The goal of this investigation is to identify patterns in the shelter’s population such as the most common animal types and breeds while analyzing the key factors that influence animal outcomes: adoption, transfer, or return to owner. Specifically, this project will explore the relationship between an animal’s characteristics like type, breed, and age, with external factors such as daily weather, and its total length of stay in the shelter.

2 Data Preparation

This analysis integrates three distinct data sources to create a final dataset ready for analysis.

3 Data Sourcing

  • Austin Animal Center Data: Two primary datasets, “Austin Animal Center Intakes” and “Austin Animal Center Outcomes,” were downloaded as CSV files from the City of Austin’s open data portal. I imported them into R using the read.csv() function.

  • Weather Data: I obtained the third dataset for daily weather by using the GSODR package. First, I used the package’s get_isd_history() function to identify the station ID for “AUSTIN-BERGSTROM INTL AIRPORT” (722540-13904). Then, with the get_GSOD() function I obtained the daily weather summary for this station for the years 2013 to 2025.

4 Data Processing and Cleaning

4.1 Challenges

The most significant challenge in data preparation was correctly linking an animal’s intake record to its corresponding outcome record.
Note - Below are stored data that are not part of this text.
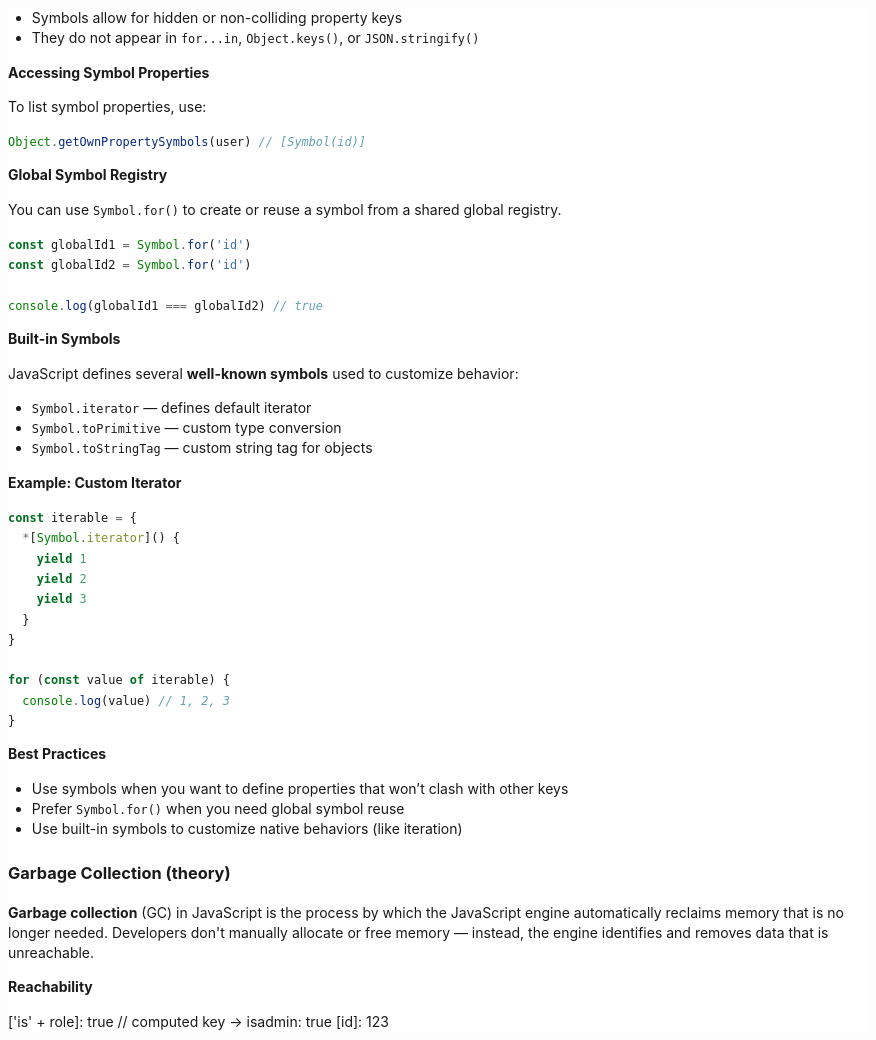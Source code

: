 - Symbols allow for hidden or non-colliding property keys
- They do not appear in `for...in`, `Object.keys()`, or `JSON.stringify()`

**Accessing Symbol Properties**

To list symbol properties, use:

```js
Object.getOwnPropertySymbols(user) // [Symbol(id)]
```

**Global Symbol Registry**

You can use `Symbol.for()` to create or reuse a symbol from a shared global registry.

```js
const globalId1 = Symbol.for('id')
const globalId2 = Symbol.for('id')

console.log(globalId1 === globalId2) // true
```

**Built-in Symbols**

JavaScript defines several **well-known symbols** used to customize behavior:

- `Symbol.iterator` — defines default iterator
- `Symbol.toPrimitive` — custom type conversion
- `Symbol.toStringTag` — custom string tag for objects

**Example: Custom Iterator**

```js
const iterable = {
  *[Symbol.iterator]() {
    yield 1
    yield 2
    yield 3
  }
}

for (const value of iterable) {
  console.log(value) // 1, 2, 3
}
```

**Best Practices**

- Use symbols when you want to define properties that won’t clash with other keys
- Prefer `Symbol.for()` when you need global symbol reuse
- Use built-in symbols to customize native behaviors (like iteration)

### Garbage Collection (theory)

**Garbage collection** (GC) in JavaScript is the process by which the JavaScript engine automatically reclaims memory that is no longer needed. Developers don't manually allocate or free memory — instead, the engine identifies and removes data that is unreachable.

**Reachability**


  ['is' + role]: true // computed key → isadmin: true
  [id]: 123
A single Animal.ID can appear multiple times in both datasets which means the animal had multiple shelter stays. A simple inner_join on Animal.ID would create many incorrect many-to-many matches.

I resolved the problem through these steps:

  • The Source.Date (from Intakes) and Outcome.Date (from Outcomes) columns were parsed from character strings into date-time objects using the parse_date_time() function.

  • The joined dataset was filtered to remove all rows where the Outcome.Date occurred before the Intake.Date.

  • To solve the many-to-many problem, the data was grouped by Animal.ID and Intake.Date. The slice_min() function was then applied to select only the earliest outcome for each unique intake event. This step made sure that each row in the Clean_Data frame represents a single shelter visit.

Once ready, the clean data was joined with the Weather dataset. To do this, the Intake.Date was converted to a simple Date object and served as the YEARMODA key for the join.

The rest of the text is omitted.